→ **WHAT TO PRODUCE**: Scan the entries below, and for each line that includes the word "earth", make a copy.

→ **DATA RECORDS**:
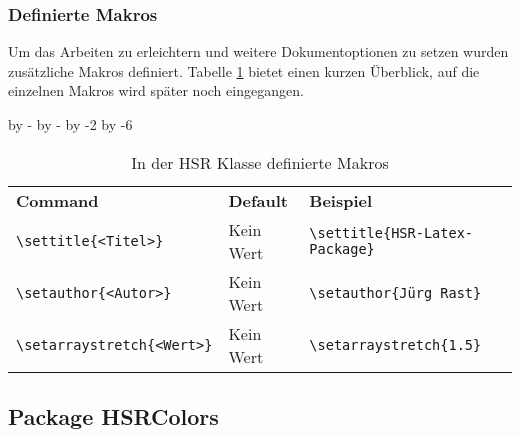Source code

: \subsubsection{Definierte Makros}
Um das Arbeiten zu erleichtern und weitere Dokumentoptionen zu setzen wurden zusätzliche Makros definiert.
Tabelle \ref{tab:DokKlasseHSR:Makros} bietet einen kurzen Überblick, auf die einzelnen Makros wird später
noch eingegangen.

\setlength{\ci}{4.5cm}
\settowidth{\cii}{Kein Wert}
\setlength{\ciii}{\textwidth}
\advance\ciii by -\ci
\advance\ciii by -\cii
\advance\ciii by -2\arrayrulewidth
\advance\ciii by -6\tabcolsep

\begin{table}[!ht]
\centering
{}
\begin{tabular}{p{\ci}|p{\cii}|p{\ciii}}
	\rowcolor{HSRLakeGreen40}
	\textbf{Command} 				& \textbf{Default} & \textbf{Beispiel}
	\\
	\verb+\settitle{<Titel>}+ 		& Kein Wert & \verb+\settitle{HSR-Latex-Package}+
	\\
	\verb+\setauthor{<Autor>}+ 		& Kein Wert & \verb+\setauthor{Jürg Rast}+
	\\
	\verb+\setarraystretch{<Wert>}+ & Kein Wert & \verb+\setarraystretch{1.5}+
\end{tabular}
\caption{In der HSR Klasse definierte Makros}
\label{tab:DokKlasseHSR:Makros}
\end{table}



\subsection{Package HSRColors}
==
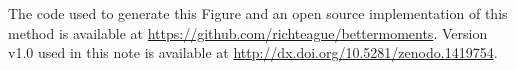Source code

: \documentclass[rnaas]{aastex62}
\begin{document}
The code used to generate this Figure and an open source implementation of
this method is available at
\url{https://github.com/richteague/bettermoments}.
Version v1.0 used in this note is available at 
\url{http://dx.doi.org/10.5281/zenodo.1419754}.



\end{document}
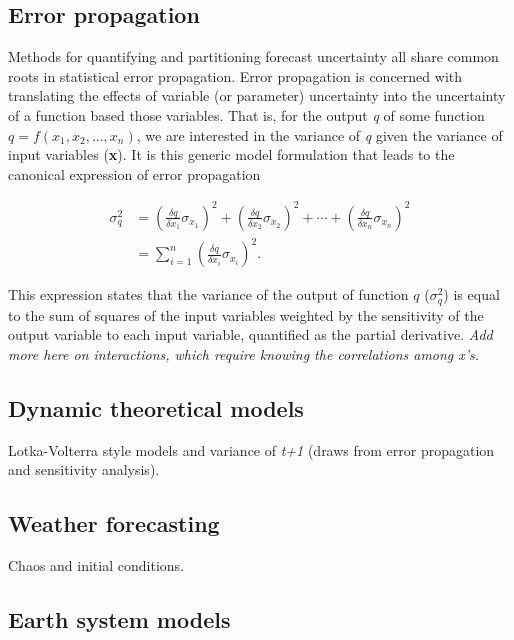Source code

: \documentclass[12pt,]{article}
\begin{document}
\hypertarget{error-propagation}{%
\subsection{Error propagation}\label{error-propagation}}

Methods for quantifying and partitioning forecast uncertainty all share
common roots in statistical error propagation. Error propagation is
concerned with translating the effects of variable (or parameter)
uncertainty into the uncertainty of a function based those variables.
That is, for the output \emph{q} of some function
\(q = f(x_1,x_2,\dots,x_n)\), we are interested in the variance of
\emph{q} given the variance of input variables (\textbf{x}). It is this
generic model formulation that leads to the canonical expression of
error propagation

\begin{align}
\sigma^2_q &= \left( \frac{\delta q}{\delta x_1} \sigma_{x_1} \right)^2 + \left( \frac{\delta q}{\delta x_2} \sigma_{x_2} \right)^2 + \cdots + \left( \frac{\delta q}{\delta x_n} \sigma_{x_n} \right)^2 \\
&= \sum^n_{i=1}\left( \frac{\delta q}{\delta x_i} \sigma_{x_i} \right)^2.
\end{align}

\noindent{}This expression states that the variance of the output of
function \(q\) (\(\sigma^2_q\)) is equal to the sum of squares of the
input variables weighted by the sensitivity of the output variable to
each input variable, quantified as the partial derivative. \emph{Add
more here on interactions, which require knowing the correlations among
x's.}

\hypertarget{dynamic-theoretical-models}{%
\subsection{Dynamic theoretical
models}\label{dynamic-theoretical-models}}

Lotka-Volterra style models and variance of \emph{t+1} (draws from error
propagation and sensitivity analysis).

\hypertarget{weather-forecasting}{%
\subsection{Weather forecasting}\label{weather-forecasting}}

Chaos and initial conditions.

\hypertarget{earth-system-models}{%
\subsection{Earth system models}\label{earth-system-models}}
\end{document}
...
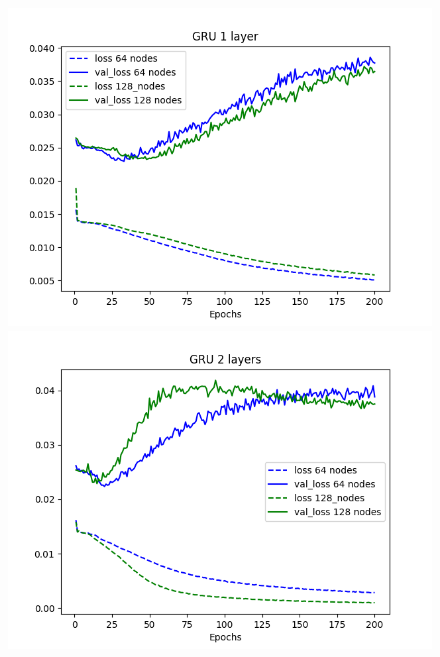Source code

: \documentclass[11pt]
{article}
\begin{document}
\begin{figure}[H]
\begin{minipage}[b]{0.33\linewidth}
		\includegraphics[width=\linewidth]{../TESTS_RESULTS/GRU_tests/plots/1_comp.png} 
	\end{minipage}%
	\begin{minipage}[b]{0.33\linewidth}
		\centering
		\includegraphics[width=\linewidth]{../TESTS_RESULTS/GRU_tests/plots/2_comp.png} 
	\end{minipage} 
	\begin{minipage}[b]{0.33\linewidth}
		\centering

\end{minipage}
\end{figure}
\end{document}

→ **SOLUTION TO THE PROBLEM**:
\hypertarget{earth-system-models}{%
\subsection{Earth system models}\label{earth-system-models}}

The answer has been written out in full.